Talbert’s family, friends, fellow musicians and the larger hip hop community have been in mourning since the fatal shooting.

“He was a real energetic person,” said hip hop artist Suge Gotti, who worked alongside Talbert and Cali Swag District. “He was all positive, no negative. He was a harmless person. That’s why I don’t understand how this could happen to him. I don’t have anything negative to say about him. He’ll truly be missed. It’s a big loss. To watch a young man growing into something and then be part of the game…that’s hard to replace.”

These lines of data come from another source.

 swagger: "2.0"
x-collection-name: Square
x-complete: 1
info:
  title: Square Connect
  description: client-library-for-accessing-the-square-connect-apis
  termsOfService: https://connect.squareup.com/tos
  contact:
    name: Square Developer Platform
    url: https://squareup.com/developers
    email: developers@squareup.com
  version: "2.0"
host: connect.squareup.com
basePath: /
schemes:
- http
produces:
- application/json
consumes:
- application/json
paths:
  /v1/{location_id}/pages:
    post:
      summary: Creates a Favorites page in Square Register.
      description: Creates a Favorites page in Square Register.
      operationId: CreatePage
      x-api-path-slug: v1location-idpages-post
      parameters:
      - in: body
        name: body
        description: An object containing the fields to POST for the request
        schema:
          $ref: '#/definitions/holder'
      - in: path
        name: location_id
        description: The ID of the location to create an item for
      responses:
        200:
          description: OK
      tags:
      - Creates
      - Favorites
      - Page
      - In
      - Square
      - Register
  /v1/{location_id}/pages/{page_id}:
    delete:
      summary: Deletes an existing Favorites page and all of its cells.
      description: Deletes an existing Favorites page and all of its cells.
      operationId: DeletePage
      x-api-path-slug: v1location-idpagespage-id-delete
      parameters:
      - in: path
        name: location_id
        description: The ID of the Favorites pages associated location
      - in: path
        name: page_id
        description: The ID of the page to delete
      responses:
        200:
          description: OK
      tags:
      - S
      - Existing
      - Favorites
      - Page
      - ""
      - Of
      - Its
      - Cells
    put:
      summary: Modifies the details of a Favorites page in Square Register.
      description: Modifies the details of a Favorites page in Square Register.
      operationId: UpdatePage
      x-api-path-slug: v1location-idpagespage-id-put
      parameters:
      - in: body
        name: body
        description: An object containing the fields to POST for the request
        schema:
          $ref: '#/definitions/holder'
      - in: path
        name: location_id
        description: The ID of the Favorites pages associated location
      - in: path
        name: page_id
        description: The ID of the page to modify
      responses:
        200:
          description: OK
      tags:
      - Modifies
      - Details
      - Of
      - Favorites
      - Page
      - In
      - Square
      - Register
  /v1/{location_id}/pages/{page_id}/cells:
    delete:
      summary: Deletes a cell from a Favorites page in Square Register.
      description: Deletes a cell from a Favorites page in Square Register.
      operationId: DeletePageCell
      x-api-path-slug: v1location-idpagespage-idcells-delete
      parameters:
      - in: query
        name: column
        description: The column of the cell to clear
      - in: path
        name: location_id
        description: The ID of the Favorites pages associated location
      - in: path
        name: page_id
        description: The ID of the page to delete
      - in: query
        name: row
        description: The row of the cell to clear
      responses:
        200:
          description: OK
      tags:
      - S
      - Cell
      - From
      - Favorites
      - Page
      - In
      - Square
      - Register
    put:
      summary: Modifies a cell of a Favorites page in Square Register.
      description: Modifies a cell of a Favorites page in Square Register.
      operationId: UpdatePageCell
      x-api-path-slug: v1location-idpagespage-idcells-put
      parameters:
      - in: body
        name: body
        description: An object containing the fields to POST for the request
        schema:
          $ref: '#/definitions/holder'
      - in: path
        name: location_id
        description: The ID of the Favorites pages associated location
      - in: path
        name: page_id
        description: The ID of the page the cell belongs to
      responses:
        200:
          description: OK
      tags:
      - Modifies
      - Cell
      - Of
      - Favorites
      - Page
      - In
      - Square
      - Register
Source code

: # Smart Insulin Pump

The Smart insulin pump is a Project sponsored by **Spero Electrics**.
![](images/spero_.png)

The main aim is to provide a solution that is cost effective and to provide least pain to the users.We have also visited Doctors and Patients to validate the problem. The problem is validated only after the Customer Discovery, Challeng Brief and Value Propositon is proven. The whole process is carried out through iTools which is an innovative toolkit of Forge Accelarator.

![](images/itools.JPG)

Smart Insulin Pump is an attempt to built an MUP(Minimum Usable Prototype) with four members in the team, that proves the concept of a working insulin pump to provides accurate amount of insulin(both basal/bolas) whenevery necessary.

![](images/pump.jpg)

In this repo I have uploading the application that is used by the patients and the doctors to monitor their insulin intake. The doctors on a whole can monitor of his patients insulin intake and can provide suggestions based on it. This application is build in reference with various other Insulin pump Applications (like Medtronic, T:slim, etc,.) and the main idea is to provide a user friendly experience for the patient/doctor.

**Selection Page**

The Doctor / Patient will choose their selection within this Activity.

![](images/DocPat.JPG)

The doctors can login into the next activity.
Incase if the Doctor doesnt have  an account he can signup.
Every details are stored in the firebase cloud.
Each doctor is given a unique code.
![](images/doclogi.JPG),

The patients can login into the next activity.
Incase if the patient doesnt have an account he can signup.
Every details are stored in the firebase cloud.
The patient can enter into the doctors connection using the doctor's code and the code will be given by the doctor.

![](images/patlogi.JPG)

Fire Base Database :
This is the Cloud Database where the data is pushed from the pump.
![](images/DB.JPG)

According to police, Talbert was sitting in a car outside of Airport Liquor & Groceries Store on LaBrea Avenue in Inglewood when another car drove up beside the vehicle he was in and its occupants opened fire. Talbert was hit twice in the head, police said.

The news of Talbert’s demise sent shock waves nationwide, and throngs of visitors and well-wishers have placed flowers and cards in front of the store where he was murdered, forming a makeshift memorial.

Since Talbert’s death, speculation has swirled around why he lost his life, and the identity of his killers. Some of those rumors point to an unidentified young woman and possibly another male.

Talbert’s family and friends have set aside those rumors, and said they lost an energetic, loving soul who helped give America more than a dance craze.

“Montae was the fifth of my 13 grandchildren. We want to see justice come for my beloved Montae,” said Mary Alice Phillips, Talbert’s grandmother. “I raised Montae all the days of his life, all through school, all through the whole process…and what joy.”

Talbert’s family has offered a reward for information leading to the identification and arrest of those responsible for his death.

Among the community members shaken by Talbert’s killing was Pamela Sanders, who operates Washington Hancock for Girls, a group home for abused girls in Los Angeles. Sanders came into contact with Talbert in 2008 when Cali Swag District stopped by the group home and brought Christmas gifts for 186 girls.

Sanders said the group has faithfully stopped by every year since to bring the girls presents. Sanders said she remembers Talbert fondly, and was shocked to hear of his murder.

“It’s unbelievable,” Sanders said. “His personality was beautiful. Their personality was beautiful.”

Talbert’s funeral has been scheduled for May 27 at 11 a.m. Pacific Time, at Faithful Central Bible Church in Inglewood, Calif.